• Exercise goal: Lines that include the word "HttpConnector" should be copied from the listing that follows.

______________________________

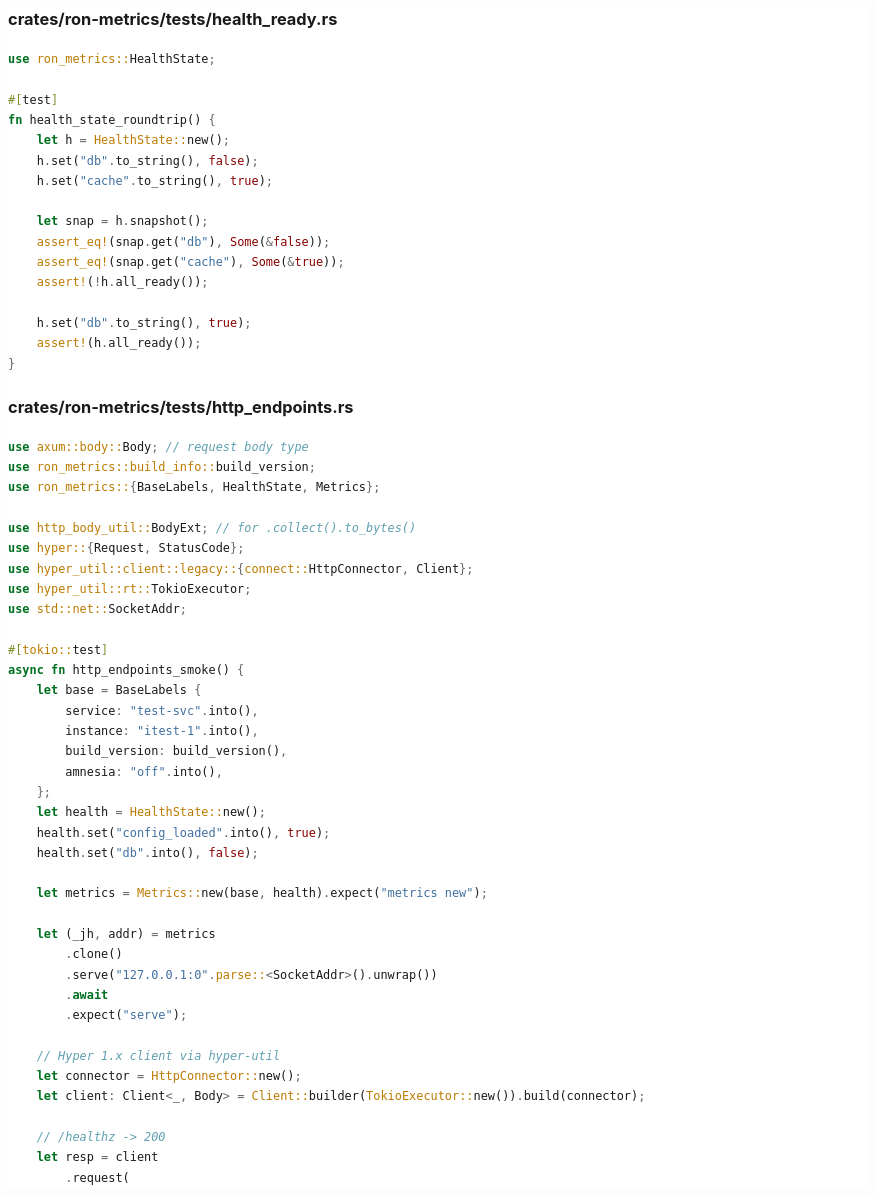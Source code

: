 ### crates/ron-metrics/tests/health_ready.rs
<a id="crates-ron-metrics-tests-healthready-rs"></a>

```rust
use ron_metrics::HealthState;

#[test]
fn health_state_roundtrip() {
    let h = HealthState::new();
    h.set("db".to_string(), false);
    h.set("cache".to_string(), true);

    let snap = h.snapshot();
    assert_eq!(snap.get("db"), Some(&false));
    assert_eq!(snap.get("cache"), Some(&true));
    assert!(!h.all_ready());

    h.set("db".to_string(), true);
    assert!(h.all_ready());
}

```

### crates/ron-metrics/tests/http_endpoints.rs
<a id="crates-ron-metrics-tests-httpendpoints-rs"></a>

```rust
use axum::body::Body; // request body type
use ron_metrics::build_info::build_version;
use ron_metrics::{BaseLabels, HealthState, Metrics};

use http_body_util::BodyExt; // for .collect().to_bytes()
use hyper::{Request, StatusCode};
use hyper_util::client::legacy::{connect::HttpConnector, Client};
use hyper_util::rt::TokioExecutor;
use std::net::SocketAddr;

#[tokio::test]
async fn http_endpoints_smoke() {
    let base = BaseLabels {
        service: "test-svc".into(),
        instance: "itest-1".into(),
        build_version: build_version(),
        amnesia: "off".into(),
    };
    let health = HealthState::new();
    health.set("config_loaded".into(), true);
    health.set("db".into(), false);

    let metrics = Metrics::new(base, health).expect("metrics new");

    let (_jh, addr) = metrics
        .clone()
        .serve("127.0.0.1:0".parse::<SocketAddr>().unwrap())
        .await
        .expect("serve");

    // Hyper 1.x client via hyper-util
    let connector = HttpConnector::new();
    let client: Client<_, Body> = Client::builder(TokioExecutor::new()).build(connector);

    // /healthz -> 200
    let resp = client
        .request(
```
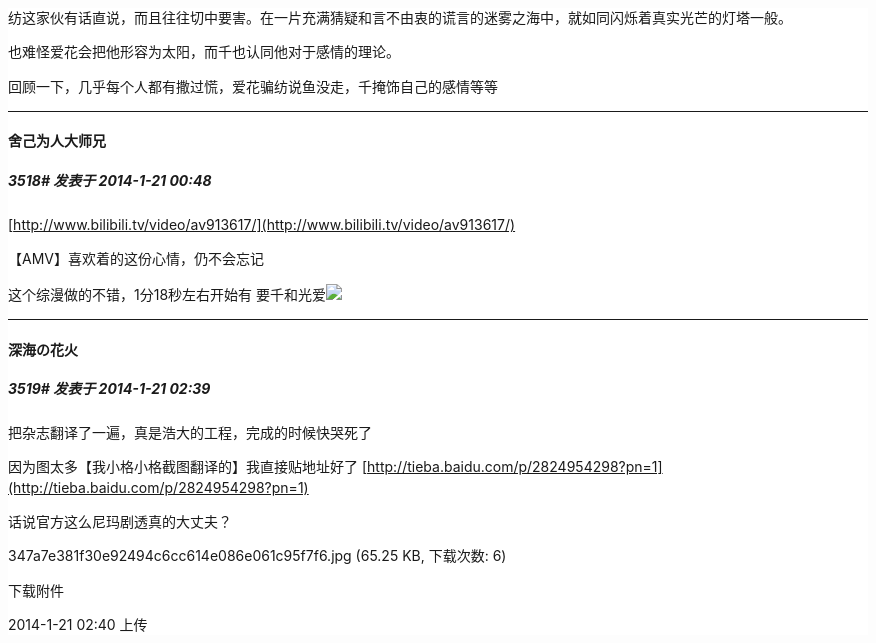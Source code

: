 


纺这家伙有话直说，而且往往切中要害。在一片充满猜疑和言不由衷的谎言的迷雾之海中，就如同闪烁着真实光芒的灯塔一般。

也难怪爱花会把他形容为太阳，而千也认同他对于感情的理论。


回顾一下，几乎每个人都有撒过慌，爱花骗纺说鱼没走，千掩饰自己的感情等等







-----

####  舍己为人大师兄  
##### 3518#       发表于 2014-1-21 00:48



[http://www.bilibili.tv/video/av913617/](http://www.bilibili.tv/video/av913617/)

【AMV】喜欢着的这份心情，仍不会忘记

这个综漫做的不错，1分18秒左右开始有 要千和光爱<img src="https://static.saraba1st.com/image/smiley/face/101.gif" referrerpolicy="no-referrer">







-----

####  深海の花火  
##### 3519#       发表于 2014-1-21 02:39




把杂志翻译了一遍，真是浩大的工程，完成的时候快哭死了

因为图太多【我小格小格截图翻译的】我直接贴地址好了
[http://tieba.baidu.com/p/2824954298?pn=1](http://tieba.baidu.com/p/2824954298?pn=1)

话说官方这么尼玛剧透真的大丈夫？






347a7e381f30e92494c6cc614e086e061c95f7f6.jpg
(65.25 KB, 下载次数: 6)




下载附件


2014-1-21 02:40 上传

______________________________

• Result:
use hyper_util::client::legacy::{connect::HttpConnector, Client};
    let connector = HttpConnector::new();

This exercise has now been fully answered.